Gregory Collins's picture
Lecturer in Ethics, Politics and Economics
Address: 
31 Hillhouse Avenue

Gregory M. Collins is a Lecturer in the Program on Ethics, Politics, and Economics and Department of Political Science at Yale University. He is also the Director of Undergraduate Studies in the EP&E Program. Greg’s book on Edmund Burke’s economic thought, titled Commerce and Manners in Edmund Burke’s Political Economy, was published by Cambridge University Press in 2020. His scholarly and teaching interests include political theory, the philosophical and ethical foundations of markets, constitutional theory and practice, and African-American political thought. His articles and chapters on Burke, Adam Smith, Aristotle, Frederick Douglass, F.A. Hayek, Leo Strauss, Eric Voegelin, Britain’s East India Company, and the political philosophy of taxation have been published in American Political Thought, Georgetown Journal of Law & Public Policy, History of Political Thought, Journal of the History of Economic Thought, Journal of Markets & Morality, Perspectives on Political Science, Philosophy & Social Criticism, Political Science Reviewer, Review of Politics, and Slavery & Abolition.

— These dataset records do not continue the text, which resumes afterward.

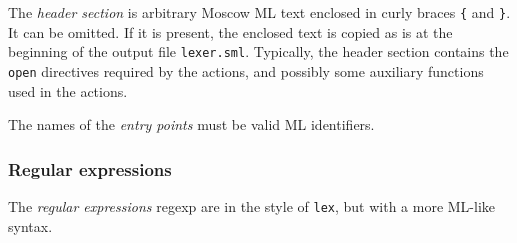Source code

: \documentclass[fleqn,a4paper]{article}
\begin{document}
The \emph{header section} is arbitrary Moscow ML text enclosed in curly
braces \verb#{# and \verb#}#.  It can be omitted.  If it is present,
the enclosed text is copied as is at the beginning of the output file
{\tt lexer.sml}.  Typically, the header section contains the {\tt
  open} directives required by the actions, and possibly some
auxiliary functions used in the actions.

The names of the \emph{entry points} must be valid ML identifiers.


\subsubsection{Regular expressions}

The \emph{regular expressions} regexp are in the style of {\tt lex},
but with a more ML-like syntax.
\end{document}
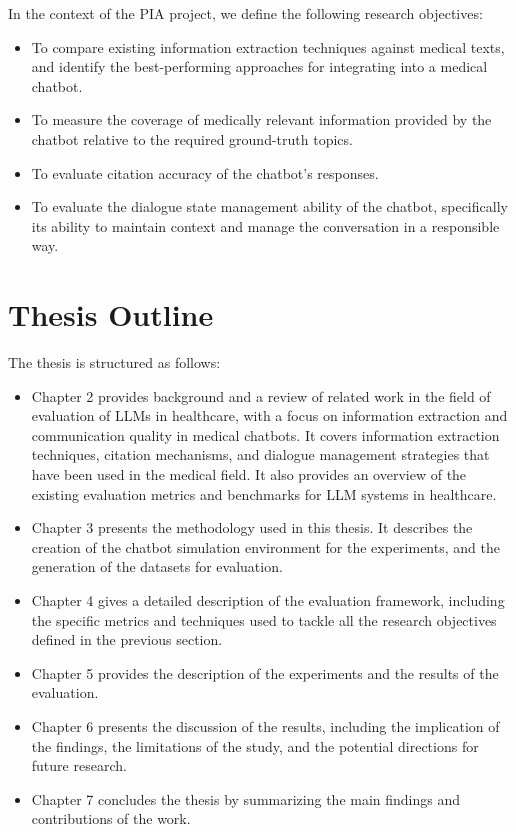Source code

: In the context of the PIA project, we define the following research objectives:
\begin{itemize}
    \item To compare existing information extraction techniques against medical texts, and identify the best-performing approaches for integrating into a medical chatbot.
    \item To measure the coverage of medically relevant information provided by the chatbot relative to the required ground-truth topics.
    \item To evaluate citation accuracy of the chatbot's responses.
    \item To evaluate the dialogue state management ability of the chatbot, specifically its ability to maintain context and manage the conversation in a responsible way.
\end{itemize}

\section{Thesis Outline}

The thesis is structured as follows:
\begin{itemize}
    \item Chapter 2 provides background and a review of related work in the field of evaluation of LLMs in healthcare, with a focus on information extraction and communication quality in medical chatbots. It covers information extraction techniques, citation mechanisms, and dialogue management strategies that have been used in the medical field. It also provides an overview of the existing evaluation metrics and benchmarks for LLM systems in healthcare.
    \item Chapter 3 presents the methodology used in this thesis. It describes the creation of the chatbot simulation environment for the experiments, and the generation of the datasets for evaluation.
    \item Chapter 4 gives a detailed description of the evaluation framework, including the specific metrics and techniques used to tackle all the research objectives defined in the previous section.
    \item Chapter 5 provides the description of the experiments and the results of the evaluation.
    \item Chapter 6 presents the discussion of the results, including the implication of the findings, the limitations of the study, and the potential directions for future research.
    \item Chapter 7 concludes the thesis by summarizing the main findings and contributions of the work.
\end{itemize}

Greg won the Buckley Institute’s 2024 Lux et Veritas Faculty Prize for fostering intellectual variety in and out of the classroom; and the Acton Institute’s 2020 Novak Award, awarded annually to one junior scholar who conducts research on the intersection of liberty and virtue. His current book project is a study of the idea of civil society in early African-American political thought. Greg is also compiling an anthology on the intellectual origins of liberalism and conservatism, for which he is writing an introductory essay.

Greg received his M.A. and Ph.D. in Politics from The Catholic University of America in 2017 and his B.A. in Political Science from UMass Amherst in 2009. He is married to his college sweetheart and has two young daughters. In his free time Greg enjoys rooting for Boston professional sports teams, playing Scrabble and chess, and beating his students at pickup basketball.